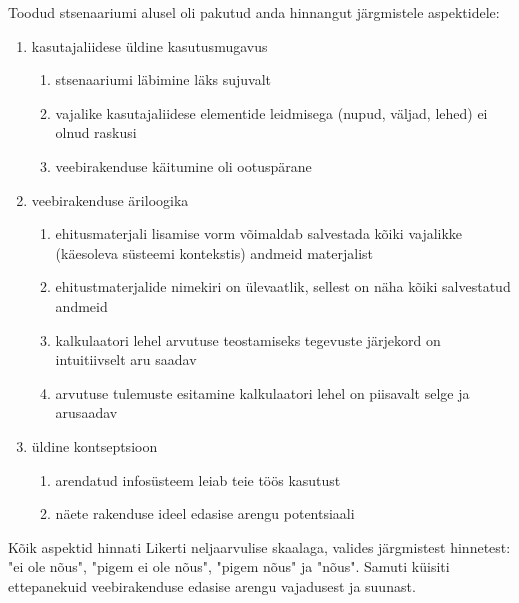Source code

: Toodud stsenaariumi alusel oli pakutud anda hinnangut järgmistele aspektidele:
\begin{enumerate}
    \item kasutajaliidese üldine kasutusmugavus
    \begin{enumerate}
        \item stsenaariumi läbimine läks sujuvalt
        \item vajalike kasutajaliidese elementide leidmisega (nupud, väljad, lehed) ei olnud raskusi
        \item veebirakenduse käitumine oli ootuspärane
    \end{enumerate}
    \item veebirakenduse äriloogika 
    \begin{enumerate}
        \item ehitusmaterjali lisamise vorm võimaldab salvestada kõiki vajalikke (käesoleva süsteemi kontekstis) andmeid materjalist
        \item ehitustmaterjalide nimekiri on ülevaatlik, sellest on näha kõiki salvestatud andmeid
        \item kalkulaatori lehel arvutuse teostamiseks tegevuste järjekord on intuitiivselt aru saadav
        \item arvutuse tulemuste esitamine kalkulaatori lehel on piisavalt selge ja arusaadav
    \end{enumerate}
    \item üldine kontseptsioon
    \begin{enumerate}
        \item arendatud infosüsteem leiab teie töös kasutust
        \item näete rakenduse ideel edasise arengu potentsiaali
    \end{enumerate}
\end{enumerate}

Kõik aspektid hinnati Likerti neljaarvulise skaalaga, valides järgmistest hinnetest: "ei ole nõus", "pigem ei ole nõus", "pigem nõus" ja "nõus". 
Samuti küisiti ettepanekuid veebirakenduse edasise arengu vajadusest ja suunast.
—————
-- Aim of the exercise --
Everything in the listing must be restated word for word, except for the pictures.

-- Your solution --
Source code

: Toodud stsenaariumi alusel oli pakutud anda hinnangut järgmistele aspektidele:
\begin{enumerate}
    \item kasutajaliidese üldine kasutusmugavus
    \begin{enumerate}
        \item stsenaariumi läbimine läks sujuvalt
        \item vajalike kasutajaliidese elementide leidmisega (nupud, väljad, lehed) ei olnud raskusi
        \item veebirakenduse käitumine oli ootuspärane
    \end{enumerate}
    \item veebirakenduse äriloogika 
    \begin{enumerate}
        \item ehitusmaterjali lisamise vorm võimaldab salvestada kõiki vajalikke (käesoleva süsteemi kontekstis) andmeid materjalist
        \item ehitustmaterjalide nimekiri on ülevaatlik, sellest on näha kõiki salvestatud andmeid
        \item kalkulaatori lehel arvutuse teostamiseks tegevuste järjekord on intuitiivselt aru saadav
        \item arvutuse tulemuste esitamine kalkulaatori lehel on piisavalt selge ja arusaadav
    \end{enumerate}
    \item üldine kontseptsioon
    \begin{enumerate}
        \item arendatud infosüsteem leiab teie töös kasutust
        \item näete rakenduse ideel edasise arengu potentsiaali
    \end{enumerate}
\end{enumerate}

Kõik aspektid hinnati Likerti neljaarvulise skaalaga, valides järgmistest hinnetest: "ei ole nõus", "pigem ei ole nõus", "pigem nõus" ja "nõus". 
Samuti küisiti ettepanekuid veebirakenduse edasise arengu vajadusest ja suunast.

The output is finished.